Alexander Edmondson (born 22 December 1993) is an Australian road and track cyclist, who currently rides for UCI WorldTeam . Edmondson was a member of the Australian Olympic Track Cycling team at the 2012 London Olympics, alongside his sister, Annette Edmondson. In 2014 he was world champion in the individual pursuit. He won the silver medal in the team pursuit at the 2016 Summer Olympics in Rio de Janeiro.

Early life and amateur career
Edmondson was born above a Chinese coffee shop in Borneo. He lived in both the Netherlands and the Sultanate of Oman before returning to Australia at the end of 1998. Edmondson and his sister both attended St. John's Grammar School, in the Adelaide Hills. At the age of 18, Edmondson became the 2nd youngest cyclist ever to be selected for an Australian Olympic Team.
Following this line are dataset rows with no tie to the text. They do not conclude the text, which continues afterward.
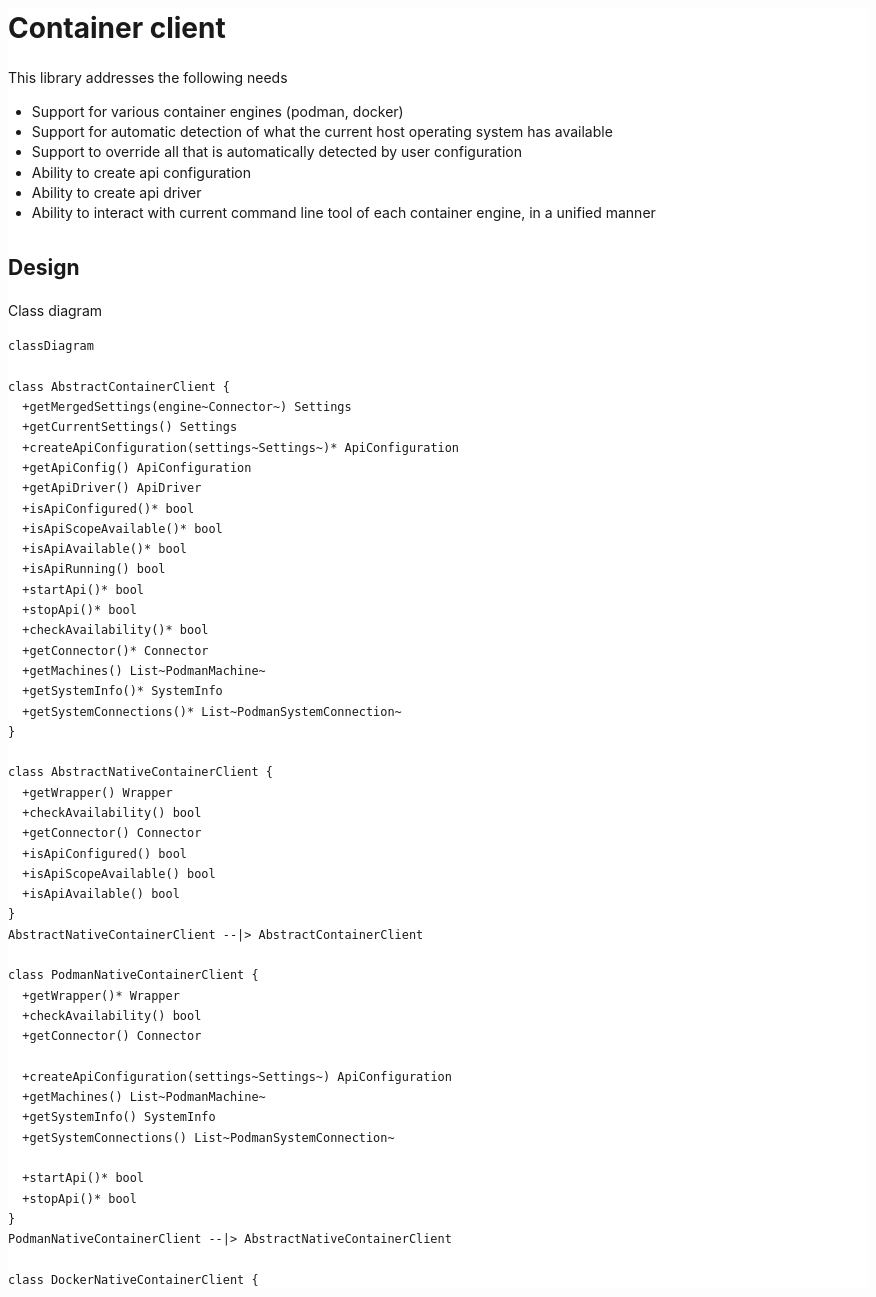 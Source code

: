 # Container client

This library addresses the following needs

* Support for various container engines (podman, docker)
* Support for automatic detection of what the current host operating system has available
* Support to override all that is automatically detected by user configuration
* Ability to create api configuration
* Ability to create api driver
* Ability to interact with current command line tool of each container engine, in a unified manner

## Design

Class diagram

```mermaid
classDiagram

class AbstractContainerClient {
  +getMergedSettings(engine~Connector~) Settings
  +getCurrentSettings() Settings
  +createApiConfiguration(settings~Settings~)* ApiConfiguration
  +getApiConfig() ApiConfiguration
  +getApiDriver() ApiDriver
  +isApiConfigured()* bool
  +isApiScopeAvailable()* bool
  +isApiAvailable()* bool
  +isApiRunning() bool
  +startApi()* bool
  +stopApi()* bool
  +checkAvailability()* bool
  +getConnector()* Connector
  +getMachines() List~PodmanMachine~
  +getSystemInfo()* SystemInfo
  +getSystemConnections()* List~PodmanSystemConnection~
}

class AbstractNativeContainerClient {
  +getWrapper() Wrapper
  +checkAvailability() bool
  +getConnector() Connector
  +isApiConfigured() bool
  +isApiScopeAvailable() bool
  +isApiAvailable() bool
}
AbstractNativeContainerClient --|> AbstractContainerClient

class PodmanNativeContainerClient {
  +getWrapper()* Wrapper
  +checkAvailability() bool
  +getConnector() Connector

  +createApiConfiguration(settings~Settings~) ApiConfiguration
  +getMachines() List~PodmanMachine~
  +getSystemInfo() SystemInfo
  +getSystemConnections() List~PodmanSystemConnection~

  +startApi()* bool
  +stopApi()* bool
}
PodmanNativeContainerClient --|> AbstractNativeContainerClient

class DockerNativeContainerClient {
```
With his sister Annette they became the first brother and sister combination to be selected to represent Australia at the same Olympics. For recognition of his achievements Edmondson was awarded a scholarship with the Sport Australia Hall of Fame. In 2013 he won the South Australian Sports Star of the Year award. Previous winners have included Lleyton Hewitt, Donald Bradman and Malcolm Blight. In March 2014 Edmondson competed in the 2014 UCI Track Cycling World Championships in Cali, Colombia winning two World Titles in the individual pursuit and team pursuit. A few months later Edmondson won the gold medal in the team pursuit at the 2014 Commonwealth Games at Glasgow. He is also a dual Junior World Champion where his records still stand today.

Professional career

In January 2015 it was reported in the Adelaide Advertiser that Edmondson had signed his first UCI World Tour contract with Australian road cycling team  for the 2016 and 2017 seasons.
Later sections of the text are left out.